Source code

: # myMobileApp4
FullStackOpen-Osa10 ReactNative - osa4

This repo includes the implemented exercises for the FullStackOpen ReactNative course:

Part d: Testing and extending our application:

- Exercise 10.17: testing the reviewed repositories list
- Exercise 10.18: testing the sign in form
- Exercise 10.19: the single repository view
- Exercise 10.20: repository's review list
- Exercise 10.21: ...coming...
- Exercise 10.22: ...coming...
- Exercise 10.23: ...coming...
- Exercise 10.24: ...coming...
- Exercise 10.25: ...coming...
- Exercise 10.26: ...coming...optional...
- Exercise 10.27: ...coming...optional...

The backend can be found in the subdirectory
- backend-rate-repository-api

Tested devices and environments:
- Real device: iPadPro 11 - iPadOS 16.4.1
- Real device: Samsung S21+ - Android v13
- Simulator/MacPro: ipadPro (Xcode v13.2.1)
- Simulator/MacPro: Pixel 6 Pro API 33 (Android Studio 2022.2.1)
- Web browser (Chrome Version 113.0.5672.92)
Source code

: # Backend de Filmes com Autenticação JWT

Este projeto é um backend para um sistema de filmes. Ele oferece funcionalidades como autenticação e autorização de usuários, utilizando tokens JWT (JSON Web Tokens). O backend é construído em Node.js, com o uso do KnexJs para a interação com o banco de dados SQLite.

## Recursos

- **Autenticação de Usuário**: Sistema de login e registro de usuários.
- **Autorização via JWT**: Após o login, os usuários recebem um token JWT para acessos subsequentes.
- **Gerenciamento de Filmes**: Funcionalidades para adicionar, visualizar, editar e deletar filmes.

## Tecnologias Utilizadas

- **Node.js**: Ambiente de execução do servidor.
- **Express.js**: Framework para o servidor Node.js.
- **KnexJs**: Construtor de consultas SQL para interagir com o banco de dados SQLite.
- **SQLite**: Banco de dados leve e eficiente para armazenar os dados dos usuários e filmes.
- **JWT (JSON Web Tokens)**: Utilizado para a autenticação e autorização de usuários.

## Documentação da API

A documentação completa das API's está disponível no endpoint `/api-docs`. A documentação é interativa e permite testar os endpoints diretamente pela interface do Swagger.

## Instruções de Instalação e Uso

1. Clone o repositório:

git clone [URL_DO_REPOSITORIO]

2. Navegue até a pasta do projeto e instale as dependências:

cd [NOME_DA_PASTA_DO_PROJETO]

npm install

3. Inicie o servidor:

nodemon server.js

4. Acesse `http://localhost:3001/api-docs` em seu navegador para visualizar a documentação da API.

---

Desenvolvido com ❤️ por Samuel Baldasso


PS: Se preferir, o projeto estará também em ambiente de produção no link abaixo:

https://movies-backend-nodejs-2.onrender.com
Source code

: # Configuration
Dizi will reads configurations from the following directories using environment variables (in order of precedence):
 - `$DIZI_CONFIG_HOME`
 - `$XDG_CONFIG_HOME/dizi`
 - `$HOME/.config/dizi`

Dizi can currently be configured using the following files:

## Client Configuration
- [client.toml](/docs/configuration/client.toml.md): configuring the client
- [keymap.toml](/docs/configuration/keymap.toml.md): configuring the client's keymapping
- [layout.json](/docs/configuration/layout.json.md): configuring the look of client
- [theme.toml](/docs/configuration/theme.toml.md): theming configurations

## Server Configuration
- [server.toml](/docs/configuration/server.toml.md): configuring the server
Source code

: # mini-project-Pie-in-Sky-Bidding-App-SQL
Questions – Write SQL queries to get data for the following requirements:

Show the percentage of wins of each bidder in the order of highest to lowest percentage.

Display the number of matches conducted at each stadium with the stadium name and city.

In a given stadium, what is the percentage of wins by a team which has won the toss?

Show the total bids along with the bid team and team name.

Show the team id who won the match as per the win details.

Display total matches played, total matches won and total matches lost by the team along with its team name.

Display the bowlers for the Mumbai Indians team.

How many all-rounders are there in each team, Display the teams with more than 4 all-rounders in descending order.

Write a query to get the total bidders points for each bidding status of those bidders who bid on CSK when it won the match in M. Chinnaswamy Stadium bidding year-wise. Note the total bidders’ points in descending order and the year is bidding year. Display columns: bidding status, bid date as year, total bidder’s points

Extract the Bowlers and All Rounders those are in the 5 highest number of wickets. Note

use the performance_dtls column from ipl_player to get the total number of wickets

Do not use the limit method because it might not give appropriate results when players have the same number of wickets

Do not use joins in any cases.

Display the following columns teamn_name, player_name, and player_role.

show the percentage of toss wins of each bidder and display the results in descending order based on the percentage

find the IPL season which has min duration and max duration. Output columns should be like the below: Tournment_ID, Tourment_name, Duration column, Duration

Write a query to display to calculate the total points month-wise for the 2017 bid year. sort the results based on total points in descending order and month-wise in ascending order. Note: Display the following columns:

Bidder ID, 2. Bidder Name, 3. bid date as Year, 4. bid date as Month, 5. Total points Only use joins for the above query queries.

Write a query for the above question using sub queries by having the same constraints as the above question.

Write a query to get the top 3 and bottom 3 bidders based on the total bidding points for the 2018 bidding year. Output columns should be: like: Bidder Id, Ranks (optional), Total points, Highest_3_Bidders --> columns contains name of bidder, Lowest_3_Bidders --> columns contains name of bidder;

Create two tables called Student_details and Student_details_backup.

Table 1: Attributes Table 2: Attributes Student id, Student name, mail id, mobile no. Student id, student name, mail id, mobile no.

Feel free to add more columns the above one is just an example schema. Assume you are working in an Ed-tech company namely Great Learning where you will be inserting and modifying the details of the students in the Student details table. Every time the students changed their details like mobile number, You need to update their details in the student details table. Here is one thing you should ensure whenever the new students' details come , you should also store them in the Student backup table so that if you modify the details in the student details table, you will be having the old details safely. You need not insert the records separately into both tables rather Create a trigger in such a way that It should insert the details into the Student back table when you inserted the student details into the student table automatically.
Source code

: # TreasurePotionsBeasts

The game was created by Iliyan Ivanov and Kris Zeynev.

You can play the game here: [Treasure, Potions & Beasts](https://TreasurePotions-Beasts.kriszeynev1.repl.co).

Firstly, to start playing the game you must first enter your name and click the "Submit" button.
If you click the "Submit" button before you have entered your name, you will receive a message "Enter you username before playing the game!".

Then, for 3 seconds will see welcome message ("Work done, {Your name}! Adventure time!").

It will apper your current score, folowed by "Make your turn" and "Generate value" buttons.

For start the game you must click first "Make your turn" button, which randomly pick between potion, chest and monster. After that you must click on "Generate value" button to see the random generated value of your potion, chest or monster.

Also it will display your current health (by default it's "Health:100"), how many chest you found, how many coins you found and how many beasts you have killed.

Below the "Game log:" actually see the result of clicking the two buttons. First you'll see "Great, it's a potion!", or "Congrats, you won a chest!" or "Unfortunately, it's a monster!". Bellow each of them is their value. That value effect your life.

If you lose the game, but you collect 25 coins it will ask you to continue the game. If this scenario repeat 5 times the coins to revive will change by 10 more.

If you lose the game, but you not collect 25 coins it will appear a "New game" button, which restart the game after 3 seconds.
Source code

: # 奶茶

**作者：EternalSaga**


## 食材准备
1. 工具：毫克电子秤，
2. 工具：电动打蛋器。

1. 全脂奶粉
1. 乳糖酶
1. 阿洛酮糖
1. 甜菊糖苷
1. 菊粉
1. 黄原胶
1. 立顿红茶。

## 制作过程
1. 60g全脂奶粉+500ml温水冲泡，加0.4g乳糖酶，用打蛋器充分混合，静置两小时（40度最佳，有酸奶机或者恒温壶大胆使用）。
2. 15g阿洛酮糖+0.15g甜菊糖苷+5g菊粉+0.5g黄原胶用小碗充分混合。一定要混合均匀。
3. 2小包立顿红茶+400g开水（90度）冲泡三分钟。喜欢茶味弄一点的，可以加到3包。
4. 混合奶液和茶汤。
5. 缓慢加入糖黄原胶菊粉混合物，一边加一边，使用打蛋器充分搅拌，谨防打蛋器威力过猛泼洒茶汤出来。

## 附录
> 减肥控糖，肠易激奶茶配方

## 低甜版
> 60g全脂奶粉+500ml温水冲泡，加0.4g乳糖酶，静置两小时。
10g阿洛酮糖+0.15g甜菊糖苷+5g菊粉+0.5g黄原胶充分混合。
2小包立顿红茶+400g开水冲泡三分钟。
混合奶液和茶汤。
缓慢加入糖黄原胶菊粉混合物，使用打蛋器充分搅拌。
◇ ◇ ◇ ◇
▸ Task objective:
Across the records, count each line that holds the string "repository". Respond with the number only.

▸ Finished task:
3